Chapnews – Nasional – Kematian Arya Daru Pangayunan, diplomat muda Kemenlu berusia 39 tahun, yang ditemukan tewas di kamar kosnya di Menteng, Jakarta Pusat, Selasa (8/7) pagi, menyimpan misteri. Penemuan jenazah Arya dengan wajah terbungkus lakban telah mengundang spekulasi dan membuat polisi bekerja keras mengungkap penyebab kematiannya.
Kapolsek Menteng, Kompol Rezha Rahandhi, mengungkapkan bahwa istri Arya yang tak bisa menghubunginya sejak subuh, meminta penjaga kos untuk mengecek kondisi suaminya. Pintu kamar dibuka paksa, dan Arya ditemukan tak bernyawa. Hasil visum luar tak menunjukkan tanda-tanda kekerasan, sementara kamar terkunci dari dalam tanpa kerusakan dan barang hilang.

Namun, sejumlah temuan di TKP mengisyaratkan adanya kejanggalan. Polisi mengamankan barang bukti berupa kantong plastik, lakban yang membungkus wajah korban, dompet, pakaian, bantal, dan sarung celana yang terlihat di rekaman CCTV. Yang mengejutkan, sidik jari Arya ditemukan pada lakban tersebut! Selain itu, sejumlah obat-obatan, termasuk obat sakit kepala dan lambung, ditemukan di kamarnya.

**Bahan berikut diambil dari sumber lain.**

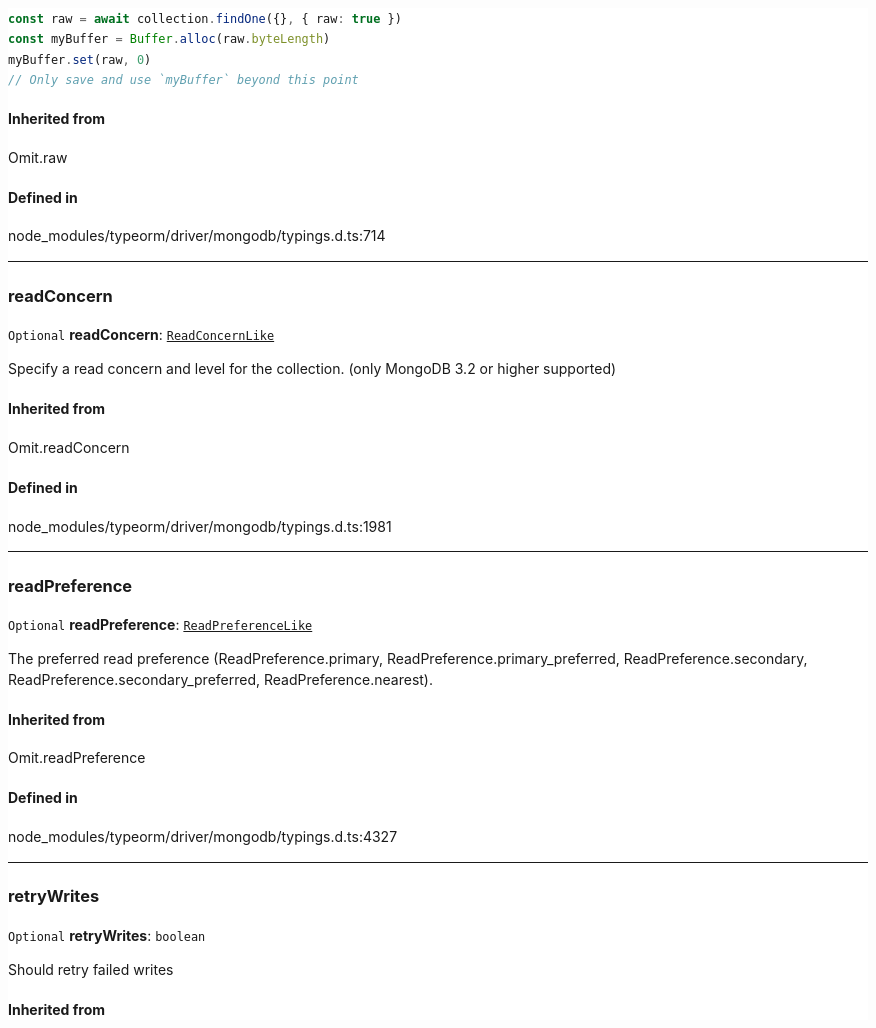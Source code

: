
 ```ts
const raw = await collection.findOne({}, { raw: true })
const myBuffer = Buffer.alloc(raw.byteLength)
myBuffer.set(raw, 0)
// Only save and use `myBuffer` beyond this point
```

#### Inherited from

Omit.raw

#### Defined in

node_modules/typeorm/driver/mongodb/typings.d.ts:714

___

### readConcern

 `Optional` **readConcern**: [`ReadConcernLike`](../types/ReadConcernLike.md)

Specify a read concern and level for the collection. (only MongoDB 3.2 or higher supported)

#### Inherited from

Omit.readConcern

#### Defined in

node_modules/typeorm/driver/mongodb/typings.d.ts:1981

___

### readPreference

 `Optional` **readPreference**: [`ReadPreferenceLike`](../types/ReadPreferenceLike.md)

The preferred read preference (ReadPreference.primary, ReadPreference.primary_preferred, ReadPreference.secondary, ReadPreference.secondary_preferred, ReadPreference.nearest).

#### Inherited from

Omit.readPreference

#### Defined in

node_modules/typeorm/driver/mongodb/typings.d.ts:4327

___

### retryWrites

 `Optional` **retryWrites**: `boolean`

Should retry failed writes

#### Inherited from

Rekaman CCTV menunjukkan Arya terakhir terlihat Senin malam (7/7) makan di dapur kos dan membuang sampah sekitar pukul 22.30 WIB. Polisi telah memeriksa empat saksi: penjaga kos, pemilik kos, istri korban, dan seorang tetangga. Pemeriksaan rekan kerja Arya juga direncanakan untuk menggali lebih dalam motif kematiannya. Proses autopsi masih menunggu kedatangan istri korban dari Yogyakarta.
Kendala kualitas rekaman CCTV yang menggunakan memory card internal sempat menghambat penyelidikan, namun polisi tetap menganalisis rekaman tersebut. Penyelidikan masih berlanjut untuk mengungkap secara tuntas misteri kematian diplomat muda ini. Apakah ada kaitan antara lakban, obat-obatan, dan kematian Arya? Jawabannya masih dalam proses pengungkapan oleh pihak kepolisian.